(Collected data entries)
- - - - - - -

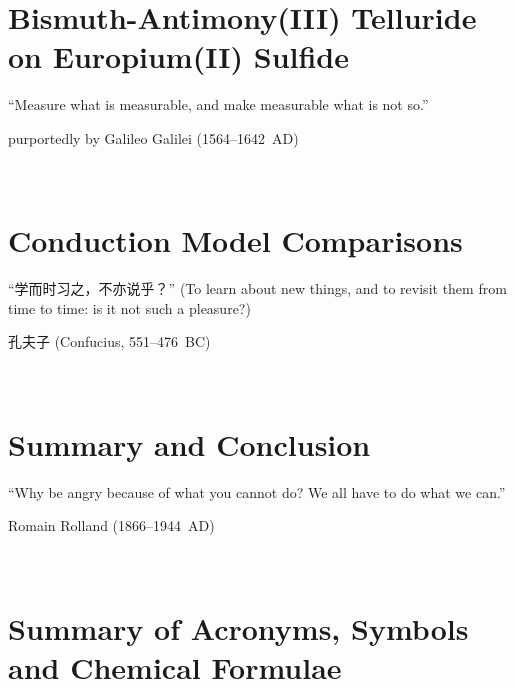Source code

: ﻿\documentclass{report}
\begin{document}
\chapter{Bismuth-Antimony(III) Telluride on Europium(II) Sulfide}\label{ch:bilayer2018}
\begin{refsection}
\epigraph{``Measure what is measurable, and make measurable what is not so.''}{purportedly by Galileo Galilei (1564--1642~AD)}~\\
    
    \printbibliography[heading=subbibintoc, title=References for Chapter~\thechapter]
\end{refsection}

\chapter{Conduction Model Comparisons}\label{ch:models}
\begin{refsection}
    \begin{CJK*}{UTF8}{gkai}
    \epigraph{``学而时习之，不亦说乎？'' (To learn about new things, and to revisit them from time to time: is it not such a pleasure?)}{孔夫子 (Confucius, 551--476~BC)}~\\
    \end{CJK*}
    
    \printbibliography[heading=subbibintoc, title=References for Chapter~\thechapter]
\end{refsection}

\chapter{Summary and Conclusion}\label{ch:conclusion}
\epigraph{``Why be angry because of what you cannot do? We all have to do what we can.''}{Romain Rolland (1866--1944~AD)}~\\
    
\appendix
%
%
\chapter{Summary of Acronyms, Symbols and Chemical Formulae}
    
\end{document}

- - - - - - -

What is required: Give the entries again word for word, but skip the pictures.

Solution:
Source code

: ﻿\documentclass{report}
\begin{document}
\chapter{Bismuth-Antimony(III) Telluride on Europium(II) Sulfide}\label{ch:bilayer2018}
\begin{refsection}
\epigraph{``Measure what is measurable, and make measurable what is not so.''}{purportedly by Galileo Galilei (1564--1642~AD)}~\\
    
    \printbibliography[heading=subbibintoc, title=References for Chapter~\thechapter]
\end{refsection}

\chapter{Conduction Model Comparisons}\label{ch:models}
\begin{refsection}
    \begin{CJK*}{UTF8}{gkai}
    \epigraph{``学而时习之，不亦说乎？'' (To learn about new things, and to revisit them from time to time: is it not such a pleasure?)}{孔夫子 (Confucius, 551--476~BC)}~\\
    \end{CJK*}
    
    \printbibliography[heading=subbibintoc, title=References for Chapter~\thechapter]
\end{refsection}

\chapter{Summary and Conclusion}\label{ch:conclusion}
\epigraph{``Why be angry because of what you cannot do? We all have to do what we can.''}{Romain Rolland (1866--1944~AD)}~\\
    
\appendix
%
%
\chapter{Summary of Acronyms, Symbols and Chemical Formulae}
    
\end{document}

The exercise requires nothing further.